Seruan
kepada Menristek dan Dikti
Sulistyowati Irianto ; Guru
Besar Fakultas Hukum UI; Direktur Pascasarjana UI
|
KOMPAS,
06 November 2014
DIPISAHKANNYA urusan pendidikan tinggi dari Kementerian
Pendidikan dan Kebudayaan karena ada berbagai persoalan pendidikan tinggi
yang serius dan kurang mampu ditangani oleh kementerian ini. Akibatnya,
prestasi akademik ilmuwan kita tertinggal dari ilmuwan negara tetangga ASEAN
sekali pun meski ada banyak cendekiawan hebat di negeri ini. Dampaknya bagi
masyarakat sangat jelas, yaitu ketiadaan kedaulatan pangan, energi, dan
teknologi; kerusakan lingkungan, kemiskinan, dan utang luar negeri; serta
ketergantungan kepada negara lain dalam banyak aspek. Apabila sumber daya
manusia kita tak memiliki daya saing dalam persaingan global, kita akan jadi
bangsa ekstraktif: yang hanya mampu menjual barang mentah. Nilai tambahnya
dinikmati negara lain, bahkan kita hanya jadi pasar bagi produk bangsa lain.
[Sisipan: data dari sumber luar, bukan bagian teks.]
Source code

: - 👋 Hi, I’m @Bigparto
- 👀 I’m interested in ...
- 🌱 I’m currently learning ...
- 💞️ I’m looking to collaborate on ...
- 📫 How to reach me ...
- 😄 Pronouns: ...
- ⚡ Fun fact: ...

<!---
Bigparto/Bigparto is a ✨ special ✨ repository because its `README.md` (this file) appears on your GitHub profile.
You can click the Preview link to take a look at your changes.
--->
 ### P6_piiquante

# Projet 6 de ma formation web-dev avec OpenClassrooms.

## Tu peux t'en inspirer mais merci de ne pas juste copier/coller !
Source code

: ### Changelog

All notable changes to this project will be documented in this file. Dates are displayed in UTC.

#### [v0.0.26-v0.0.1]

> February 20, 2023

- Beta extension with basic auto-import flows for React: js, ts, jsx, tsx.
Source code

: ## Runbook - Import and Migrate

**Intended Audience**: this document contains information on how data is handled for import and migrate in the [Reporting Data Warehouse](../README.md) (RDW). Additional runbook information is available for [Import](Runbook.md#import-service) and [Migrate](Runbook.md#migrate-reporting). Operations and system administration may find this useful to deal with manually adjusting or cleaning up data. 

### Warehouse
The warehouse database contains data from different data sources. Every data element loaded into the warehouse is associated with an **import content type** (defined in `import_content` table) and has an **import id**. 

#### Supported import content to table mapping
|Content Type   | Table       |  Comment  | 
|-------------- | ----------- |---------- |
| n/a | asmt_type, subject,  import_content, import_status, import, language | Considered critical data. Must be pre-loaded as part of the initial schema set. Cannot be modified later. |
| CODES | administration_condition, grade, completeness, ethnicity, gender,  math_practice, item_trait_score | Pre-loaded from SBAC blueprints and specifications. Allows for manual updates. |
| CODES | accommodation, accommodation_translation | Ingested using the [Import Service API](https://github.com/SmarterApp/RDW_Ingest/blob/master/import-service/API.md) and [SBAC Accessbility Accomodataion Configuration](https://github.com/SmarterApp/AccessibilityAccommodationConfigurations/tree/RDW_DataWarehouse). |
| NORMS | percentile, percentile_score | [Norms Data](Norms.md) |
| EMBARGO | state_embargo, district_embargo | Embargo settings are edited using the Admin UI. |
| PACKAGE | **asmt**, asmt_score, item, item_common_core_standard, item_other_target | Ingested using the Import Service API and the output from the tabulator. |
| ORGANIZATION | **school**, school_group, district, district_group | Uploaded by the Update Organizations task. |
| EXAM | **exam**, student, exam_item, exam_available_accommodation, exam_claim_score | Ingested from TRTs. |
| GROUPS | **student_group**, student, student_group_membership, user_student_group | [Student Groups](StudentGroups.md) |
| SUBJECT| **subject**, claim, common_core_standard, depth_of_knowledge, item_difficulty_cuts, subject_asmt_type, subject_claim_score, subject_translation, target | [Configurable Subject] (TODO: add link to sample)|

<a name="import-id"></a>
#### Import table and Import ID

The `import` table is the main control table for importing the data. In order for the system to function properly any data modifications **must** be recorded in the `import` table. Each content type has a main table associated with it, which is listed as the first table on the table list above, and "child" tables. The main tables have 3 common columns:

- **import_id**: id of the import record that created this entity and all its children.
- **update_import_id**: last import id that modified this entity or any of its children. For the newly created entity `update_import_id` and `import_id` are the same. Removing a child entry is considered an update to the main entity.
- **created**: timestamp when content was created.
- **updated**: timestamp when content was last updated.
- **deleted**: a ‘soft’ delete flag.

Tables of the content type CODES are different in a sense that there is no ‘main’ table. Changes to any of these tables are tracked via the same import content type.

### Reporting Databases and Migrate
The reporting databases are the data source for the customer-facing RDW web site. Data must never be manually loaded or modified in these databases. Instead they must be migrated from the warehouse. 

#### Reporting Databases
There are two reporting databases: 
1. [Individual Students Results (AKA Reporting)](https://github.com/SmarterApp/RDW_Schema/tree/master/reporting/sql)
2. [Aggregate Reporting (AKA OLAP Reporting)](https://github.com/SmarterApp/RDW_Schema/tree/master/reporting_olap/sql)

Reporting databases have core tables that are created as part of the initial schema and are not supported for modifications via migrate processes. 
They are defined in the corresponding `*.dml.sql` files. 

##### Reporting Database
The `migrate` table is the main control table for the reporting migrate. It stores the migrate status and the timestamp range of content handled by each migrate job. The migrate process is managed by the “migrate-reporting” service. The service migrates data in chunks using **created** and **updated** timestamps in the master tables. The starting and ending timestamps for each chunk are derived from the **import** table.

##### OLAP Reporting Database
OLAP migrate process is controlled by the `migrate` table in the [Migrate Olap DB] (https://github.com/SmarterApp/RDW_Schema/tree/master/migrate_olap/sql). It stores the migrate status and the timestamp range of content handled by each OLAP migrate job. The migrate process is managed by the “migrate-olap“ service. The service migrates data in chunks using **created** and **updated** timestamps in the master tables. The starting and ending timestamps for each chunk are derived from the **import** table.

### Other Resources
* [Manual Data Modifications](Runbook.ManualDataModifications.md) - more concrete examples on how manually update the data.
Para ilmuwan mengharapkan persoalan pendidikan tinggi (dikti)
dapat prioritas yang memadai dan perguruan tinggi (PT) bisa jadi motor
penggerak pembangunan bangsa dalam mengatasi ketertinggalan. Namun, tampaknya
dalam kabinet Joko Widodo- Jusuf Kalla, persoalan dikti lebih ditanggapi
sebagai persoalan organisasi, belum disentuh esensinya. Jika yang terjadi
hanya pindah organisasi, hambatan birokrasi dan administrasi akan tetap ada.
Nomenklatur ”ristek” yang mendahului ”pendidikan tinggi” juga membingungkan karena
seharusnya ristek adalah bagian dari dikti, bukan sebaliknya.
Beberapa usulan
Pertama, deregulasi. Kementerian ini harus meninjau ulang
berbagai regulasi yang berdampak pada hilangnya kesempatan bagi PT
merencanakan dan mewujudkan potensi pengembangan Tri Dharma seluas-luasnya.
PT adalah lembaga khusus yang berbeda dengan lembaga politik dan bisnis
karena fungsinya memproduksi ilmu pengetahuan. Jangan menjadikan rektor PT
sebagai bawahan menteri. Akan tetapi, jadikan dia kolega, dan dukung
sepenuhnya agar lembaganya bisa berprestasi gemilang untuk kemajuan bangsa.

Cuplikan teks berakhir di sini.